(Source material)
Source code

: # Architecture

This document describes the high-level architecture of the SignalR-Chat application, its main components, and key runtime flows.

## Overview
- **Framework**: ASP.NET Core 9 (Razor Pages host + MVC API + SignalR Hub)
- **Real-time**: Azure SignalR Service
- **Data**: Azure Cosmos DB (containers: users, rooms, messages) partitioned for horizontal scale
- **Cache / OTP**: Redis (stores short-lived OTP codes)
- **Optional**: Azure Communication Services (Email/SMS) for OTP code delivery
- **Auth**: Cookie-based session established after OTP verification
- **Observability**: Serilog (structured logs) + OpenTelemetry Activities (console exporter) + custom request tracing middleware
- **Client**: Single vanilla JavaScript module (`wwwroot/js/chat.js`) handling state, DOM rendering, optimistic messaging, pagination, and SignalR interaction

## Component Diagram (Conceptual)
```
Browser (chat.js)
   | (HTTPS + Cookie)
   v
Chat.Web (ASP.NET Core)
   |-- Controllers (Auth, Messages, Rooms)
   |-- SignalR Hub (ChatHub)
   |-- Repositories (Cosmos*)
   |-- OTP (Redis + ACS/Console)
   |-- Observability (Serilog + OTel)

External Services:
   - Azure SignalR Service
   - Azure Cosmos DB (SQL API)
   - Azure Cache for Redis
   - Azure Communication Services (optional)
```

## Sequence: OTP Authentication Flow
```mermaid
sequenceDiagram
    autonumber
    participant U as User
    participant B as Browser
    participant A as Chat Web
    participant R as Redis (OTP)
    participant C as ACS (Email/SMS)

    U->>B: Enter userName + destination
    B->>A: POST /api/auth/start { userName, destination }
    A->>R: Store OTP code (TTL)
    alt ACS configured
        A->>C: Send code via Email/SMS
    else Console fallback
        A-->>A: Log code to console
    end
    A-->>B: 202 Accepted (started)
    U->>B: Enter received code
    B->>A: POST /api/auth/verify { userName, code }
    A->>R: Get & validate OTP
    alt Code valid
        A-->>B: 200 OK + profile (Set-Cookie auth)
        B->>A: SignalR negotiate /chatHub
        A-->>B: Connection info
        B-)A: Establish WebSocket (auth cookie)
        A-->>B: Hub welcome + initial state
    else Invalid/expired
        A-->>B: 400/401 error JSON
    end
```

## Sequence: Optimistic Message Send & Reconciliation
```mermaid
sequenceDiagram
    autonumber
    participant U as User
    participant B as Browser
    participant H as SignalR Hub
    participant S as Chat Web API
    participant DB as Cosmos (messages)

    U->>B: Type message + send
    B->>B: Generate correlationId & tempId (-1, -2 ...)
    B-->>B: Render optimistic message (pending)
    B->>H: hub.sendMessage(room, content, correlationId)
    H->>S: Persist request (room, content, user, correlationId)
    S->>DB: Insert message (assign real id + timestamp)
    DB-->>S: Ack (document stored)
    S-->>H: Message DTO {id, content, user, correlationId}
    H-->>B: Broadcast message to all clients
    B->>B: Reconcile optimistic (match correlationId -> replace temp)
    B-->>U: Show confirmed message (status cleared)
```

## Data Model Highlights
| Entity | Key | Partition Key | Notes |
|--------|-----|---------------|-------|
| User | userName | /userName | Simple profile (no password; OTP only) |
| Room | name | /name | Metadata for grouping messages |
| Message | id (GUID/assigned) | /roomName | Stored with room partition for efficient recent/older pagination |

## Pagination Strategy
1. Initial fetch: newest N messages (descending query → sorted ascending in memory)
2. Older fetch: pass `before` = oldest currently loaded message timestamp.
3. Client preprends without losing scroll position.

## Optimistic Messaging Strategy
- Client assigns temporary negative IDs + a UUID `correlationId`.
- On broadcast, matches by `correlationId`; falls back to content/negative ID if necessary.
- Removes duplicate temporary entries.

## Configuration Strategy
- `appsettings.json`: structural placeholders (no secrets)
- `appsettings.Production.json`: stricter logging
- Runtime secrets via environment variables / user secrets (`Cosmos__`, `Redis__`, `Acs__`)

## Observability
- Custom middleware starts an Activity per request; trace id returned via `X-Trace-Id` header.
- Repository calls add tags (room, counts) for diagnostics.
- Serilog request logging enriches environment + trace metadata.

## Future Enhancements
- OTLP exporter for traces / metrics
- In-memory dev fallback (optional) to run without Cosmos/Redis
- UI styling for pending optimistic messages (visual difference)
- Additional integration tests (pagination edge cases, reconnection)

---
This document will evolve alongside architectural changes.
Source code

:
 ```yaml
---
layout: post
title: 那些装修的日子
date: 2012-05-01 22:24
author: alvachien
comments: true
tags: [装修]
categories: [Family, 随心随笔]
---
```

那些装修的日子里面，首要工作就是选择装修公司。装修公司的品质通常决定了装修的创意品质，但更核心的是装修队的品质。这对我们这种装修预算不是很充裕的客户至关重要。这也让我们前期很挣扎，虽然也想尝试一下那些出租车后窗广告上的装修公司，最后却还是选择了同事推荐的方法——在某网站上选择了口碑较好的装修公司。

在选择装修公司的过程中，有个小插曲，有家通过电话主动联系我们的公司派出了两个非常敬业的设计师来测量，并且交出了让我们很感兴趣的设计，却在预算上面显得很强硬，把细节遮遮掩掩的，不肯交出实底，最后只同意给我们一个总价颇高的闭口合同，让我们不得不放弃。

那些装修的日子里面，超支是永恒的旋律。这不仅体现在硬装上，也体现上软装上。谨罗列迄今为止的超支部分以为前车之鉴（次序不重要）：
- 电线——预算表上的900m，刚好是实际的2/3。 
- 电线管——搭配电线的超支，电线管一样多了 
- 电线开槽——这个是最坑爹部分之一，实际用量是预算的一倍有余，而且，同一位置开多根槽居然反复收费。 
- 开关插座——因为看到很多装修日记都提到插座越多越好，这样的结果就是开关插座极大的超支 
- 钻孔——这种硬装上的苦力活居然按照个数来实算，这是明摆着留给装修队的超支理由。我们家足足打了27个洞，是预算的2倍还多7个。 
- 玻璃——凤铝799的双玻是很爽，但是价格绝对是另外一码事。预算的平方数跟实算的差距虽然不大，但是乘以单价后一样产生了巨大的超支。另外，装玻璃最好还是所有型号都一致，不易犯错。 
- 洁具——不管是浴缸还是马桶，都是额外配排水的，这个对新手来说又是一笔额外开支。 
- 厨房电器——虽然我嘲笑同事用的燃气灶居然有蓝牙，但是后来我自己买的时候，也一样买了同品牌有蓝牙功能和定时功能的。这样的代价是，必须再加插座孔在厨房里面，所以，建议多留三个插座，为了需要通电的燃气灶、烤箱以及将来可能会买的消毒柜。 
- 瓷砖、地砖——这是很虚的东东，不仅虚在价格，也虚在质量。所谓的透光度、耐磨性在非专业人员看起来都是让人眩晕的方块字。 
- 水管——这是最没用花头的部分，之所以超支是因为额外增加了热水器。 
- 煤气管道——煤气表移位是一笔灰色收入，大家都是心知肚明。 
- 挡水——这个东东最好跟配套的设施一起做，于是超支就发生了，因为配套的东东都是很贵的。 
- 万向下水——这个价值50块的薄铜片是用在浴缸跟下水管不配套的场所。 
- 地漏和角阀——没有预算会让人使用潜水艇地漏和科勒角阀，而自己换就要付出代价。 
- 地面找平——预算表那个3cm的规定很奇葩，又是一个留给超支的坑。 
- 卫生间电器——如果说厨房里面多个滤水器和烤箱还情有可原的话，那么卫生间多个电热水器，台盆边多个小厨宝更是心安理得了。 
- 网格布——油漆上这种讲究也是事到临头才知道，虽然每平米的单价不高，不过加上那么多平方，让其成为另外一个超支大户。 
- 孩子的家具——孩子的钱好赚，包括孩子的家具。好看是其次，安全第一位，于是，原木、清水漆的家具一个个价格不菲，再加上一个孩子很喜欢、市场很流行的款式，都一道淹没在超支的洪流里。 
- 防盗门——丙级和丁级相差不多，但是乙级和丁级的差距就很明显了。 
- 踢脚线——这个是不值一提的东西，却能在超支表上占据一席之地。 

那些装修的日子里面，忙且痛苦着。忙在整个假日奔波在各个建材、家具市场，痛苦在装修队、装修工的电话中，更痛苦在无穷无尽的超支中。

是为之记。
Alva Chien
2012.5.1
(End Source material)
Work order
Scan the records for the string "Communication" and report each line where it occurs.

Final answer
- **Optional**: Azure Communication Services (Email/SMS) for OTP code delivery
   - Azure Communication Services (optional)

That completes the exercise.